Filling the Social Commerce Void

With over 70% of shoppers consulting ratings and reviews during the shopping process and 1/3 of consumers following retailers on their social networks, there is no disputing the power of social commerce. Yet few companies are capitalizing on these interactions to the fullest extent.

Most companies treat user generated content as a type of product copy – but these companies are missing a key opportunity. Not only are social contributors and active participants important influencers, but they also spend disproportionately more online than their counterparts and openly share valuable information about their preferences. Yet, few companies are acting on this by rewarding these active participants with targeted responses and marketing tactics.

Like most social contributors, I typically write reviews about products that I am the most passionate about (whether it’s from a positive or negative perspective). I recently wrote a review for a trusty cordless drill that I’ve had for several years. Upon submission of my review, the page wasn’t personalized, nothing changed, and I didn’t even receive a thank you response. What was even more annoying was that my review was never posted. Perplexed, I finally sent a note asking the retailer why they had not posted the review – they replied that I had reviewed a previous version of the product. The reality is that the model hadn’t changed in three years and was identical to the current version, which I had stated in my review as well.

Throughout this interaction, the retailer missed out on several opportunities to respond to my moments of truth. First, when I ranked the product 5 stars, they immediately knew I had purchased the product and was pleased with it. Did they offer accessories for that drill machine? No. During that same session, I ended up purchasing a second power tool by the same manufacturer. Upon my next visit had they picked up that I was a brand advocate by recommending products by the same manufacturer? No. Did they in any way capitalize on this brand interaction? Not that I could tell.

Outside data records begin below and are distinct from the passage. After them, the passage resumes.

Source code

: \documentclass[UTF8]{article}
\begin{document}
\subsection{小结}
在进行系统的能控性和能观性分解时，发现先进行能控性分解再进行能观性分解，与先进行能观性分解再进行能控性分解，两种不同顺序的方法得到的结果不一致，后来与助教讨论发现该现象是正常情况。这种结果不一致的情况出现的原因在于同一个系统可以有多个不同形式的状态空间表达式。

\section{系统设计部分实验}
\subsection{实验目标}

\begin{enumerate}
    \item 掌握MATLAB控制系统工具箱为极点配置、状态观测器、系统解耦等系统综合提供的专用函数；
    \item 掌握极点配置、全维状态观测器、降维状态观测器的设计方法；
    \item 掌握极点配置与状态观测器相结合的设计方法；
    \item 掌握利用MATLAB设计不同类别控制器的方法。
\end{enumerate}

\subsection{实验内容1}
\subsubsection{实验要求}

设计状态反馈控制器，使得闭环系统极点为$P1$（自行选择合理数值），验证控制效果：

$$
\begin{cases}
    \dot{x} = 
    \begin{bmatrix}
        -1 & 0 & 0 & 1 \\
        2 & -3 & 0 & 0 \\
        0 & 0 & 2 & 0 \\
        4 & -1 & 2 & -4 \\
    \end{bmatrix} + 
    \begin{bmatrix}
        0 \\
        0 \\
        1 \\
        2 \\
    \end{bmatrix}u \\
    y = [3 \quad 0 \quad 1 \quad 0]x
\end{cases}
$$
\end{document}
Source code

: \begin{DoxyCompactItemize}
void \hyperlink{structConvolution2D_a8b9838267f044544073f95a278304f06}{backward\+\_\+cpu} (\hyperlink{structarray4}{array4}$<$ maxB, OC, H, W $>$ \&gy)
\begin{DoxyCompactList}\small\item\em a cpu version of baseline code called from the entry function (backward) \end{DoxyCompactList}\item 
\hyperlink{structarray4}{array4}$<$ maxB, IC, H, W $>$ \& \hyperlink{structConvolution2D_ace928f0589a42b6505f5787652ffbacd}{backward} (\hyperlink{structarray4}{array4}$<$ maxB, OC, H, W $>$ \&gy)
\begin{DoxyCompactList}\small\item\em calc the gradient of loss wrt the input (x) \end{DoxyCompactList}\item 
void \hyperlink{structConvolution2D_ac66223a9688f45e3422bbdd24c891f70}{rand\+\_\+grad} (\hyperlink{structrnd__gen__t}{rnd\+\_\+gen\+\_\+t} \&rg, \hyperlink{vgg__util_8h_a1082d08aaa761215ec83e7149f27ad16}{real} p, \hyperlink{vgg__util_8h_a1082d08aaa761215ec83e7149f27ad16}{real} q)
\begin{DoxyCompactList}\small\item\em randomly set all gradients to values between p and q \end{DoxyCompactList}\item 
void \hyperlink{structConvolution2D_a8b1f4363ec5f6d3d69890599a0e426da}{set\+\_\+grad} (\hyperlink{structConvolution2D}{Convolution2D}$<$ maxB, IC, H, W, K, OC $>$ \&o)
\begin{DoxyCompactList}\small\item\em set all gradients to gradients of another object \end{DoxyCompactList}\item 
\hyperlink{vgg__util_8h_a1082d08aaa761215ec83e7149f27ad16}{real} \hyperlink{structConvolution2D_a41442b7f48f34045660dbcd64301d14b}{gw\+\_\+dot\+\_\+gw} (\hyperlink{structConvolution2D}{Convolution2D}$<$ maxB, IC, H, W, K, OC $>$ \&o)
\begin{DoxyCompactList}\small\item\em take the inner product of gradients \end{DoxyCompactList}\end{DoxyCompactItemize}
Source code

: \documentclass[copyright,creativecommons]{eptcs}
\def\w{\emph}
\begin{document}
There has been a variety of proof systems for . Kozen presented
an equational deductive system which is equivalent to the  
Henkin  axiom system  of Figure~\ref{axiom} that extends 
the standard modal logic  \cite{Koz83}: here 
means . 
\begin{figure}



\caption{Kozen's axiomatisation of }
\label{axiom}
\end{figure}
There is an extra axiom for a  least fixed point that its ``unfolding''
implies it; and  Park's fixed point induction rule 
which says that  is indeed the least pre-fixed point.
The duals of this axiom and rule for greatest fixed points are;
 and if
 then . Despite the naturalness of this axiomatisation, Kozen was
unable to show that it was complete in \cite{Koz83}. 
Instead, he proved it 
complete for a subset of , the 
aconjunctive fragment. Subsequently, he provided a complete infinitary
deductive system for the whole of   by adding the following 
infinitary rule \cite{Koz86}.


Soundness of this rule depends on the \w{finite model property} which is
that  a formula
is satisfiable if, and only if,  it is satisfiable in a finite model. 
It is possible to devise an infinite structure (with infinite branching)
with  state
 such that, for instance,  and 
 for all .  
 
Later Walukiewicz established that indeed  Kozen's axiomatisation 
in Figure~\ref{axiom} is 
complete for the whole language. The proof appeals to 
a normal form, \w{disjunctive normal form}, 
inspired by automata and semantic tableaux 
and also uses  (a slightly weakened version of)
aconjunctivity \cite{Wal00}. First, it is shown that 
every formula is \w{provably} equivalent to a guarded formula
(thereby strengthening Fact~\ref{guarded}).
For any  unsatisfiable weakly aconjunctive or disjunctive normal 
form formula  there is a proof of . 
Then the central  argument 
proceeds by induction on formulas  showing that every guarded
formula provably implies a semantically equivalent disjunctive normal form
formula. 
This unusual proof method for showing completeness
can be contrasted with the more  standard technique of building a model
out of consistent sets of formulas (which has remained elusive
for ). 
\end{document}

This is not an atypical interaction. Most online sellers are thrilled with the value of social commerce for its ability to introduce fresh content that contributes to conversion. But today’s technologies enable you to realize more value from these interactions to deliver a more relevant shopping experience. This enables today’s marketers to act on social participation. For example:
• Segmenting super communicators and brand advocates to properly reward them.
• Proactively responding to antagonists.
• Delivering targeted offers, promotions, and coupons.

When I wrote about how
smarter retailers are redefining the customer journey, a common theme had occurred across dozens of interviews. Today’s marketers view every customer interaction as a moment of truth that tells us something about that customer, wherever they are in their journey. As marketers continue to pursue their customer centric strategies, they will increasingly respond in real time to that positive review you just posted embracing the opportunity to further personalize your experience by capturing the valuable information that you shared.